(Data to process begins)
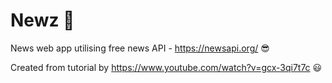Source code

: # Newz :newspaper:

News web app utilising free news API - https://newsapi.org/ :sunglasses:

Created from tutorial by https://www.youtube.com/watch?v=gcx-3qi7t7c :smiley:
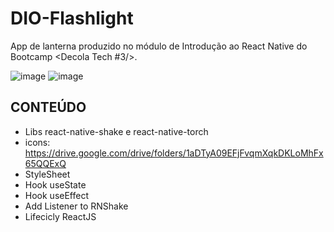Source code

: # DIO-Flashlight

App de lanterna produzido no módulo de Introdução ao React Native do Bootcamp <Decola Tech #3/>.

![image](https://user-images.githubusercontent.com/55060464/176716111-34172a02-029e-4b71-aea9-fffb5e00cde9.png)
![image](https://user-images.githubusercontent.com/55060464/176716248-fa6e840c-1e41-427a-8fbd-70a80e0f2e86.png)



## CONTEÚDO

- Libs react-native-shake e react-native-torch
- icons: https://drive.google.com/drive/folders/1aDTyA09EFjFvqmXqkDKLoMhFx65QQExQ
- StyleSheet
- Hook useState
- Hook useEffect
- Add Listener to RNShake
- Lifecicly ReactJS
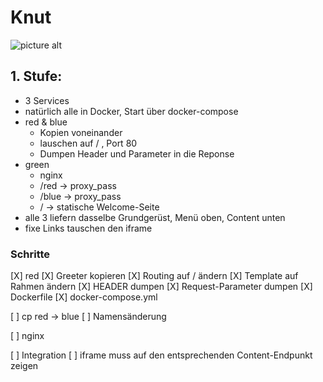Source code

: # Knut #
![picture alt](https://de.wikipedia.org/wiki/Knut_(Eisb%C3%A4r)#/media/File:Knut_IMG_8095.jpg "Das Maskottchen")


## 1. Stufe: ##
* 3 Services
* natürlich alle in Docker, Start über docker-compose
* red & blue
  * Kopien voneinander
  * lauschen auf / , Port 80
  * Dumpen Header und Parameter in die Reponse
* green
  * nginx
  * /red   -> proxy_pass
  * /blue  -> proxy_pass
  * /      -> statische Welcome-Seite
* alle 3 liefern dasselbe Grundgerüst, Menü oben, Content unten
* fixe Links tauschen den iframe

### Schritte ###
  [X] red
    [X] Greeter kopieren
    [X] Routing auf / ändern
    [X] Template auf Rahmen ändern
    [X] HEADER dumpen
    [X] Request-Parameter dumpen
    [X] Dockerfile
    [X] docker-compose.yml

  [ ] cp red -> blue
    [ ] Namensänderung

  [ ] nginx

  [ ] Integration
    [ ] iframe muss auf den entsprechenden Content-Endpunkt zeigen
(Data to process ends)
What you have to do -
Would you reproduce the lines above, from the very first through the line containing "## 1. Stufe: ##", exactly and without the pictures?

Completed exercise -
Source code

: # Newz :newspaper:

News web app utilising free news API - https://newsapi.org/ :sunglasses:

Created from tutorial by https://www.youtube.com/watch?v=gcx-3qi7t7c :smiley:
Source code

: # DIO-Flashlight

App de lanterna produzido no módulo de Introdução ao React Native do Bootcamp <Decola Tech #3/>.

![image](https://user-images.githubusercontent.com/55060464/176716111-34172a02-029e-4b71-aea9-fffb5e00cde9.png)
![image](https://user-images.githubusercontent.com/55060464/176716248-fa6e840c-1e41-427a-8fbd-70a80e0f2e86.png)



## CONTEÚDO

- Libs react-native-shake e react-native-torch
- icons: https://drive.google.com/drive/folders/1aDTyA09EFjFvqmXqkDKLoMhFx65QQExQ
- StyleSheet
- Hook useState
- Hook useEffect
- Add Listener to RNShake
- Lifecicly ReactJS
Source code

: # Knut #
![picture alt](https://de.wikipedia.org/wiki/Knut_(Eisb%C3%A4r)#/media/File:Knut_IMG_8095.jpg "Das Maskottchen")


## 1. Stufe: ##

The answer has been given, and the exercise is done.